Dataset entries
○ ○ ○ ○ ○

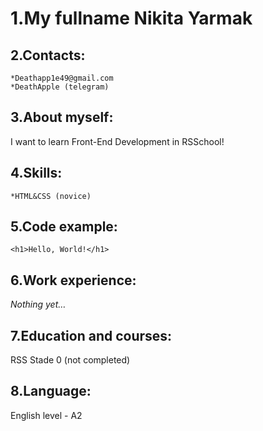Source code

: # 1.**My fullname Nikita Yarmak**

## 2.**Contacts:**
    *Deathapp1e49@gmail.com
    *DeathApple (telegram)

## 3.**About myself:**
I want to learn Front-End Development in RSSchool!

## 4.**Skills:**
    *HTML&CSS (novice)
    
## 5.**Code example:**
`<h1>Hello, World!</h1>`

## 6.**Work experience:**
_Nothing yet…_

## 7.**Education and courses:**
RSS Stade 0 (not completed)

## 8.**Language:**
English level - A2
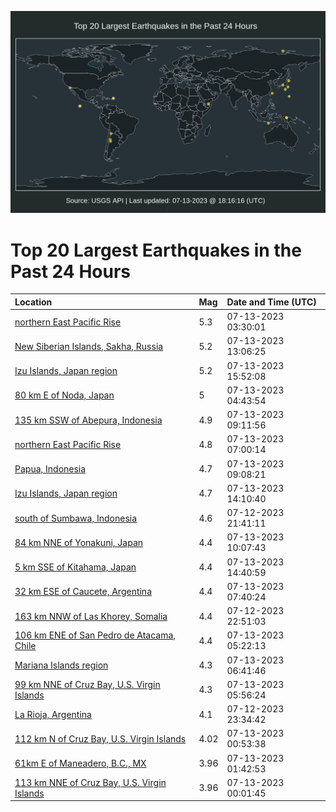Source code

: ![Map](./map.png)

# Top 20 Largest Earthquakes in the Past 24 Hours

| Location | Mag | Date and Time (UTC) |
|:---|:---|:---|
| [northern East Pacific Rise](https://earthquake.usgs.gov/earthquakes/eventpage/us7000kfbf) | 5.3 | 07-13-2023 03:30:01 |
| [New Siberian Islands, Sakha, Russia](https://earthquake.usgs.gov/earthquakes/eventpage/us7000kffm) | 5.2 | 07-13-2023 13:06:25 |
| [Izu Islands, Japan region](https://earthquake.usgs.gov/earthquakes/eventpage/us7000kfhs) | 5.2 | 07-13-2023 15:52:08 |
| [80 km E of Noda, Japan](https://earthquake.usgs.gov/earthquakes/eventpage/us7000kfbs) | 5 | 07-13-2023 04:43:54 |
| [135 km SSW of Abepura, Indonesia](https://earthquake.usgs.gov/earthquakes/eventpage/us7000kfdc) | 4.9 | 07-13-2023 09:11:56 |
| [northern East Pacific Rise](https://earthquake.usgs.gov/earthquakes/eventpage/us7000kfch) | 4.8 | 07-13-2023 07:00:14 |
| [Papua, Indonesia](https://earthquake.usgs.gov/earthquakes/eventpage/us7000kfdb) | 4.7 | 07-13-2023 09:08:21 |
| [Izu Islands, Japan region](https://earthquake.usgs.gov/earthquakes/eventpage/us7000kfg1) | 4.7 | 07-13-2023 14:10:40 |
| [south of Sumbawa, Indonesia](https://earthquake.usgs.gov/earthquakes/eventpage/us7000kf9t) | 4.6 | 07-12-2023 21:41:11 |
| [84 km NNE of Yonakuni, Japan](https://earthquake.usgs.gov/earthquakes/eventpage/us7000kfdj) | 4.4 | 07-13-2023 10:07:43 |
| [5 km SSE of Kitahama, Japan](https://earthquake.usgs.gov/earthquakes/eventpage/us7000kfg6) | 4.4 | 07-13-2023 14:40:59 |
| [32 km ESE of Caucete, Argentina](https://earthquake.usgs.gov/earthquakes/eventpage/us7000kfcx) | 4.4 | 07-13-2023 07:40:24 |
| [163 km NNW of Las Khorey, Somalia](https://earthquake.usgs.gov/earthquakes/eventpage/us7000kfa4) | 4.4 | 07-12-2023 22:51:03 |
| [106 km ENE of San Pedro de Atacama, Chile](https://earthquake.usgs.gov/earthquakes/eventpage/us7000kfby) | 4.4 | 07-13-2023 05:22:13 |
| [Mariana Islands region](https://earthquake.usgs.gov/earthquakes/eventpage/us7000kfcf) | 4.3 | 07-13-2023 06:41:46 |
| [99 km NNE of Cruz Bay, U.S. Virgin Islands](https://earthquake.usgs.gov/earthquakes/eventpage/pr2023194003) | 4.3 | 07-13-2023 05:56:24 |
| [La Rioja, Argentina](https://earthquake.usgs.gov/earthquakes/eventpage/us7000kfaa) | 4.1 | 07-12-2023 23:34:42 |
| [112 km N of Cruz Bay, U.S. Virgin Islands](https://earthquake.usgs.gov/earthquakes/eventpage/pr2023194002) | 4.02 | 07-13-2023 00:53:38 |
| [61km E of Maneadero, B.C., MX](https://earthquake.usgs.gov/earthquakes/eventpage/ci39611306) | 3.96 | 07-13-2023 01:42:53 |
| [113 km NNE of Cruz Bay, U.S. Virgin Islands](https://earthquake.usgs.gov/earthquakes/eventpage/pr2023194000) | 3.96 | 07-13-2023 00:01:45 |
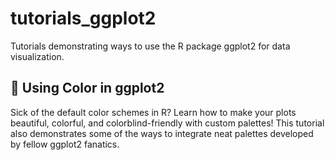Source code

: # tutorials_ggplot2
Tutorials demonstrating ways to use the R package ggplot2 for data visualization.

## 🎨 Using Color in ggplot2

Sick of the default color schemes in R? Learn how to make your plots beautiful, colorful, and colorblind-friendly with custom palettes!
This tutorial also demonstrates some of the ways to integrate neat palettes developed by fellow ggplot2 fanatics.
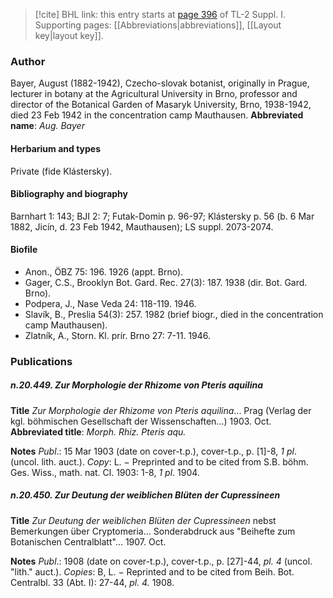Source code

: > [!cite] BHL link: this entry starts at [page 396](https://www.biodiversitylibrary.org/page/33265123) of TL-2 Suppl. I.
> Supporting pages: [[Abbreviations|abbreviations]], [[Layout key|layout key]].

### Author

Bayer, August (1882-1942), Czecho-slovak botanist, originally in Prague, lecturer in botany at the Agricultural University in Brno, professor and director of the Botanical Garden of Masaryk University, Brno, 1938-1942, died 23 Feb 1942 in the concentration camp Mauthausen. 
**Abbreviated name**: *Aug. Bayer*

#### Herbarium and types

Private (fide Klástersky).

#### Bibliography and biography

Barnhart 1: 143; BJI 2: 7; Futak-Domin p. 96-97; Klástersky p. 56 (b. 6 Mar 1882, Jicín, d. 23 Feb 1942, Mauthausen); LS suppl. 2073-2074.

#### Biofile

- Anon., ÖBZ 75: 196. 1926 (appt. Brno).
- Gager, C.S., Brooklyn Bot. Gard. Rec. 27(3): 187. 1938 (dir. Bot. Gard. Brno).
- Podpera, J., Nase Veda 24: 118-119. 1946.
- Slavík, B., Preslia 54(3): 257. 1982 (brief biogr., died in the concentration camp Mauthausen).
- Zlatník, A., Storn. Kl. prír. Brno 27: 7-11. 1946.

### Publications

##### n.20.449. Zur Morphologie der Rhizome von Pteris aquilina

**Title**
*Zur Morphologie der Rhizome von Pteris aquilina*... Prag (Verlag der kgl. böhmischen Gesellschaft der Wissenschaften...) 1903. Oct.
**Abbreviated title**: *Morph. Rhiz. Pteris aqu.*

**Notes**
*Publ*.: 15 Mar 1903 (date on cover-t.p.), cover-t.p., p. \[1\]-8, *1 pl*. (uncol. lith. auct.). *Copy*: L. − Preprinted and to be cited from S.B. böhm. Ges. Wiss., math. nat. Cl. 1903: 1-8, *1 pl*. 1904.

##### n.20.450. Zur Deutung der weiblichen Blüten der Cupressineen

**Title**
*Zur Deutung der weiblichen Blüten der Cupressineen* nebst Bemerkungen über Cryptomeria... Sonderabdruck aus "Beihefte zum Botanischen Centralblatt"... 1907. Oct.

**Notes**
*Publ*.: 1908 (date on cover-t.p.), cover-t.p., p. \[27\]-44, *pl. 4* (uncol. "lith." auct.). *Copies*: B, L. − Reprinted and to be cited from Beih. Bot. Centralbl. 33 (Abt. I): 27-44, *pl. 4.* 1908.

○ ○ ○ ○ ○

The problem:
Produce a verbatim copy of all records, minus pictures.

Solution:
Source code

: # 1.**My fullname Nikita Yarmak**

## 2.**Contacts:**
    *Deathapp1e49@gmail.com
    *DeathApple (telegram)

## 3.**About myself:**
I want to learn Front-End Development in RSSchool!

## 4.**Skills:**
    *HTML&CSS (novice)
    
## 5.**Code example:**
`<h1>Hello, World!</h1>`

## 6.**Work experience:**
_Nothing yet…_

## 7.**Education and courses:**
RSS Stade 0 (not completed)

## 8.**Language:**
English level - A2
Source code

: ![Map](./map.png)

# Top 20 Largest Earthquakes in the Past 24 Hours

| Location | Mag | Date and Time (UTC) |
|:---|:---|:---|
| [northern East Pacific Rise](https://earthquake.usgs.gov/earthquakes/eventpage/us7000kfbf) | 5.3 | 07-13-2023 03:30:01 |
| [New Siberian Islands, Sakha, Russia](https://earthquake.usgs.gov/earthquakes/eventpage/us7000kffm) | 5.2 | 07-13-2023 13:06:25 |
| [Izu Islands, Japan region](https://earthquake.usgs.gov/earthquakes/eventpage/us7000kfhs) | 5.2 | 07-13-2023 15:52:08 |
| [80 km E of Noda, Japan](https://earthquake.usgs.gov/earthquakes/eventpage/us7000kfbs) | 5 | 07-13-2023 04:43:54 |
| [135 km SSW of Abepura, Indonesia](https://earthquake.usgs.gov/earthquakes/eventpage/us7000kfdc) | 4.9 | 07-13-2023 09:11:56 |
| [northern East Pacific Rise](https://earthquake.usgs.gov/earthquakes/eventpage/us7000kfch) | 4.8 | 07-13-2023 07:00:14 |
| [Papua, Indonesia](https://earthquake.usgs.gov/earthquakes/eventpage/us7000kfdb) | 4.7 | 07-13-2023 09:08:21 |
| [Izu Islands, Japan region](https://earthquake.usgs.gov/earthquakes/eventpage/us7000kfg1) | 4.7 | 07-13-2023 14:10:40 |
| [south of Sumbawa, Indonesia](https://earthquake.usgs.gov/earthquakes/eventpage/us7000kf9t) | 4.6 | 07-12-2023 21:41:11 |
| [84 km NNE of Yonakuni, Japan](https://earthquake.usgs.gov/earthquakes/eventpage/us7000kfdj) | 4.4 | 07-13-2023 10:07:43 |
| [5 km SSE of Kitahama, Japan](https://earthquake.usgs.gov/earthquakes/eventpage/us7000kfg6) | 4.4 | 07-13-2023 14:40:59 |
| [32 km ESE of Caucete, Argentina](https://earthquake.usgs.gov/earthquakes/eventpage/us7000kfcx) | 4.4 | 07-13-2023 07:40:24 |
| [163 km NNW of Las Khorey, Somalia](https://earthquake.usgs.gov/earthquakes/eventpage/us7000kfa4) | 4.4 | 07-12-2023 22:51:03 |
| [106 km ENE of San Pedro de Atacama, Chile](https://earthquake.usgs.gov/earthquakes/eventpage/us7000kfby) | 4.4 | 07-13-2023 05:22:13 |
| [Mariana Islands region](https://earthquake.usgs.gov/earthquakes/eventpage/us7000kfcf) | 4.3 | 07-13-2023 06:41:46 |
| [99 km NNE of Cruz Bay, U.S. Virgin Islands](https://earthquake.usgs.gov/earthquakes/eventpage/pr2023194003) | 4.3 | 07-13-2023 05:56:24 |
| [La Rioja, Argentina](https://earthquake.usgs.gov/earthquakes/eventpage/us7000kfaa) | 4.1 | 07-12-2023 23:34:42 |
| [112 km N of Cruz Bay, U.S. Virgin Islands](https://earthquake.usgs.gov/earthquakes/eventpage/pr2023194002) | 4.02 | 07-13-2023 00:53:38 |
| [61km E of Maneadero, B.C., MX](https://earthquake.usgs.gov/earthquakes/eventpage/ci39611306) | 3.96 | 07-13-2023 01:42:53 |
| [113 km NNE of Cruz Bay, U.S. Virgin Islands](https://earthquake.usgs.gov/earthquakes/eventpage/pr2023194000) | 3.96 | 07-13-2023 00:01:45 |
Source code

: # tutorials_ggplot2
Tutorials demonstrating ways to use the R package ggplot2 for data visualization.

## 🎨 Using Color in ggplot2

Sick of the default color schemes in R? Learn how to make your plots beautiful, colorful, and colorblind-friendly with custom palettes!
This tutorial also demonstrates some of the ways to integrate neat palettes developed by fellow ggplot2 fanatics.
Source code

: > [!cite] BHL link: this entry starts at [page 396](https://www.biodiversitylibrary.org/page/33265123) of TL-2 Suppl. I.
> Supporting pages: [[Abbreviations|abbreviations]], [[Layout key|layout key]].

### Author

Bayer, August (1882-1942), Czecho-slovak botanist, originally in Prague, lecturer in botany at the Agricultural University in Brno, professor and director of the Botanical Garden of Masaryk University, Brno, 1938-1942, died 23 Feb 1942 in the concentration camp Mauthausen. 
**Abbreviated name**: *Aug. Bayer*

#### Herbarium and types

Private (fide Klástersky).

#### Bibliography and biography

Barnhart 1: 143; BJI 2: 7; Futak-Domin p. 96-97; Klástersky p. 56 (b. 6 Mar 1882, Jicín, d. 23 Feb 1942, Mauthausen); LS suppl. 2073-2074.

#### Biofile

- Anon., ÖBZ 75: 196. 1926 (appt. Brno).
- Gager, C.S., Brooklyn Bot. Gard. Rec. 27(3): 187. 1938 (dir. Bot. Gard. Brno).
- Podpera, J., Nase Veda 24: 118-119. 1946.
- Slavík, B., Preslia 54(3): 257. 1982 (brief biogr., died in the concentration camp Mauthausen).
- Zlatník, A., Storn. Kl. prír. Brno 27: 7-11. 1946.

### Publications

##### n.20.449. Zur Morphologie der Rhizome von Pteris aquilina

**Title**
*Zur Morphologie der Rhizome von Pteris aquilina*... Prag (Verlag der kgl. böhmischen Gesellschaft der Wissenschaften...) 1903. Oct.
**Abbreviated title**: *Morph. Rhiz. Pteris aqu.*

**Notes**
*Publ*.: 15 Mar 1903 (date on cover-t.p.), cover-t.p., p. \[1\]-8, *1 pl*. (uncol. lith. auct.). *Copy*: L. − Preprinted and to be cited from S.B. böhm. Ges. Wiss., math. nat. Cl. 1903: 1-8, *1 pl*. 1904.

##### n.20.450. Zur Deutung der weiblichen Blüten der Cupressineen

**Title**
*Zur Deutung der weiblichen Blüten der Cupressineen* nebst Bemerkungen über Cryptomeria... Sonderabdruck aus "Beihefte zum Botanischen Centralblatt"... 1907. Oct.

**Notes**
*Publ*.: 1908 (date on cover-t.p.), cover-t.p., p. \[27\]-44, *pl. 4* (uncol. "lith." auct.). *Copies*: B, L. − Reprinted and to be cited from Beih. Bot. Centralbl. 33 (Abt. I): 27-44, *pl. 4.* 1908.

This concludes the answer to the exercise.